James Kirkwood is another up-Island devotee. A stage star before he went over to the movies, Mr. Kirkwood feels entitled to lead a life of leisure after thirty five years of the theatre, if the exacting chores of an amateur fisherman can be classified as leisurely.

Tom Benton, whose murals, smaller paintings and drawings have outraged more conservatives in art and politics than those of most men, belongs to the Chilmark cohorts. The Vineyard has a very special place in his esteem and he has immortalized some of its characters in paint, among them the late Chester Poole and Mr. and Mrs. George West of Menemsha.

In sharp contrast to the activities of most of the summer residents listed above are those of Roger Baldwin, who comes to Windy Gates, Chilmark, with his family each season. He is director of the American Civil Liberties Union and it is a safe bet that he is not a neutral in the goings on in Newark and Jersey City, where “Jersey justice” has been experienced recently by Norman Thomas.

Artists seem to thrive on Vineyard air and Ellison Hoover of the New York Herald Tribune is no exception to that rule. He likes the Vineyard so well that he has built a home of his own in the enticing section near Tiah’s Cove.

One of the world’s distinguished scientists relaxes at Vineyard Haven, where he owns a summer home. He is Dr. Frank B. Jewett, president of the Bell Telephone Laboratories and a vice president of the American Telephone and Telegraph Company.

Scarcely fitting into the category of summer visitor so long and so closely have she and her family been identified with the Vineyard, Miss Alice Stone Blackwell should have been mentioned closer to the beginning of this list if position acknowledged distinction. A pioneer crusader for women’s rights, she is the daughter of Lucy Stone, and has followed in the footsteps of that famous woman leader. Lucy Stone and her family were summer visitors, and so were and are their cousins and their sisters and their aunts, the whole notable clan.

Several of the compositions which have been heard before the spellbound audiences of the New York Philharmonic Society and the Philadelphia Orchestra, were composed in a studio swept by Vineyard breezes and looking out across sapphire waters. They are the work of Bernard Wagenaar, Holland born, but a summer resident since his marriage sixteen years ago. The great orchestra leaders of the age, including Toscanini, have conducted his symphonies and shorter works here and his compositions have also been heard in several foreign countries.
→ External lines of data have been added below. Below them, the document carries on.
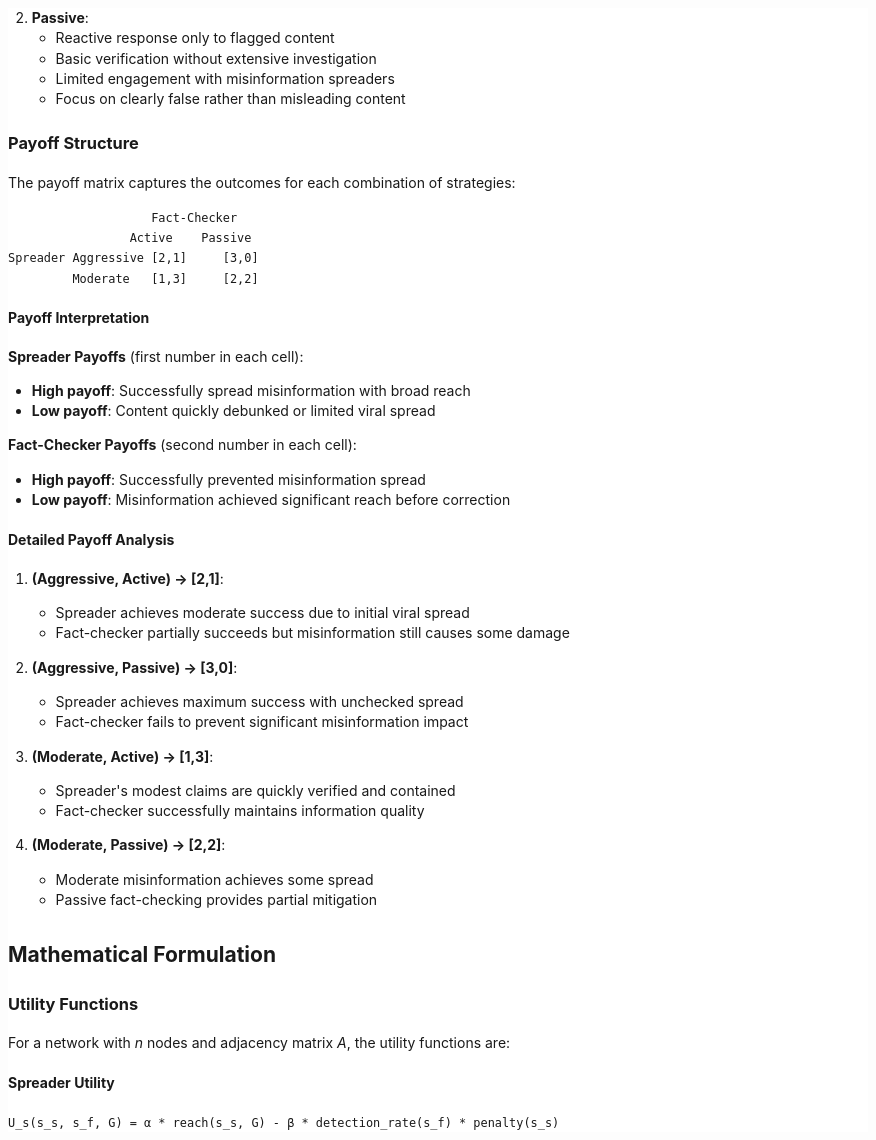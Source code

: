 2. **Passive**:
   - Reactive response only to flagged content
   - Basic verification without extensive investigation
   - Limited engagement with misinformation spreaders
   - Focus on clearly false rather than misleading content

### Payoff Structure

The payoff matrix captures the outcomes for each combination of strategies:

```
                    Fact-Checker
                 Active    Passive
Spreader Aggressive [2,1]     [3,0]
         Moderate   [1,3]     [2,2]
```

#### Payoff Interpretation

**Spreader Payoffs** (first number in each cell):
- **High payoff**: Successfully spread misinformation with broad reach
- **Low payoff**: Content quickly debunked or limited viral spread

**Fact-Checker Payoffs** (second number in each cell):
- **High payoff**: Successfully prevented misinformation spread
- **Low payoff**: Misinformation achieved significant reach before correction

#### Detailed Payoff Analysis

1. **(Aggressive, Active) → [2,1]**:
   - Spreader achieves moderate success due to initial viral spread
   - Fact-checker partially succeeds but misinformation still causes some damage

2. **(Aggressive, Passive) → [3,0]**:
   - Spreader achieves maximum success with unchecked spread
   - Fact-checker fails to prevent significant misinformation impact

3. **(Moderate, Active) → [1,3]**:
   - Spreader's modest claims are quickly verified and contained
   - Fact-checker successfully maintains information quality

4. **(Moderate, Passive) → [2,2]**:
   - Moderate misinformation achieves some spread
   - Passive fact-checking provides partial mitigation

## Mathematical Formulation

### Utility Functions

For a network with *n* nodes and adjacency matrix *A*, the utility functions are:

#### Spreader Utility
```
U_s(s_s, s_f, G) = α * reach(s_s, G) - β * detection_rate(s_f) * penalty(s_s)
```
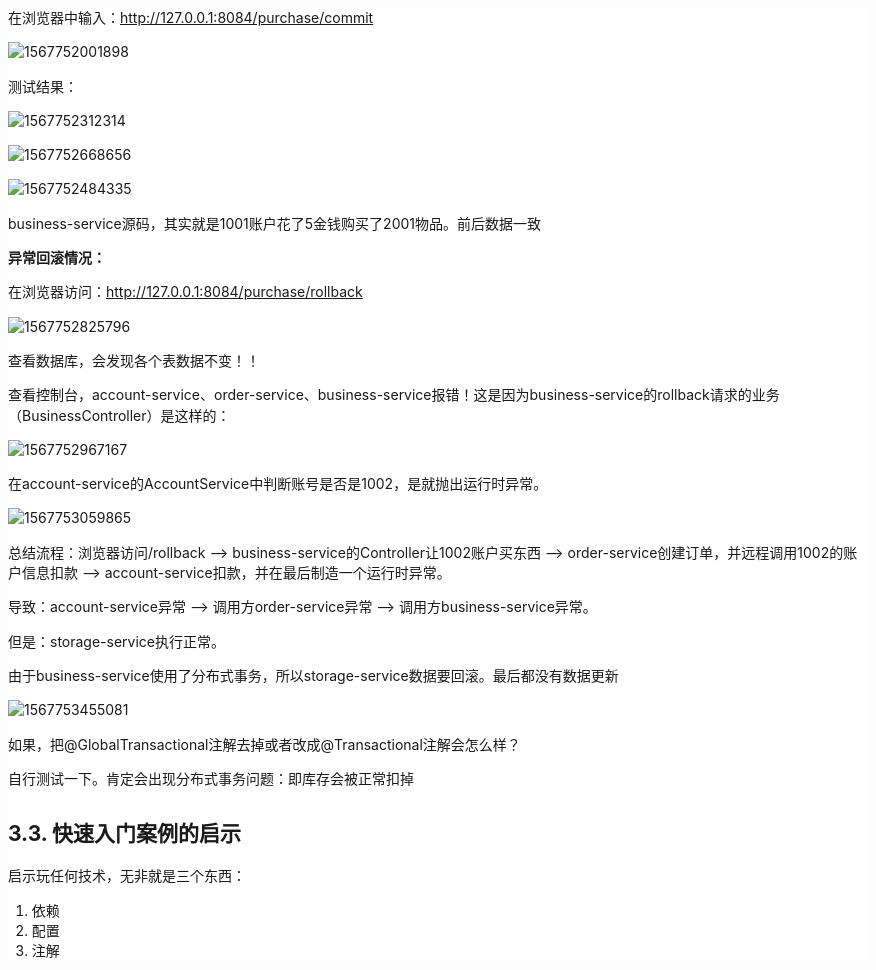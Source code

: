 在浏览器中输入：http://127.0.0.1:8084/purchase/commit

![1567752001898](assets/1567752001898.png)

测试结果：

![1567752312314](assets/1567752312314.png)

![1567752668656](assets/1567752668656.png)

![1567752484335](assets/1567752484335.png)

business-service源码，其实就是1001账户花了5金钱购买了2001物品。前后数据一致



**异常回滚情况：**

在浏览器访问：http://127.0.0.1:8084/purchase/rollback

![1567752825796](assets/1567752825796.png)

查看数据库，会发现各个表数据不变！！

查看控制台，account-service、order-service、business-service报错！这是因为business-service的rollback请求的业务（BusinessController）是这样的：

![1567752967167](assets/1567752967167.png)

在account-service的AccountService中判断账号是否是1002，是就抛出运行时异常。

![1567753059865](assets/1567753059865.png)

总结流程：浏览器访问/rollback --> business-service的Controller让1002账户买东西 --> order-service创建订单，并远程调用1002的账户信息扣款 --> account-service扣款，并在最后制造一个运行时异常。

导致：account-service异常 --> 调用方order-service异常 --> 调用方business-service异常。

但是：storage-service执行正常。

由于business-service使用了分布式事务，所以storage-service数据要回滚。最后都没有数据更新

![1567753455081](assets/1567753455081.png)

如果，把@GlobalTransactional注解去掉或者改成@Transactional注解会怎么样？

自行测试一下。肯定会出现分布式事务问题：即库存会被正常扣掉



## 3.3.   快速入门案例的启示

启示玩任何技术，无非就是三个东西：

1. 依赖
2. 配置
3. 注解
Chappaquiddick puts forth a claim with Roger Sherman Hoar, who runs a rather startling gamut in his literary productions. As Ralph Milne Farley he contributes to the “pulp” magazines an amazing assortment of adventure stories with startling scientific implications, some of which are tied up with the Island of Chappaquiddick, of which his father in law, the late Benjamin W. Pease, could recount tales also smacking of magic.

And so it goes. This article is finished though the list is nowhere nearly done.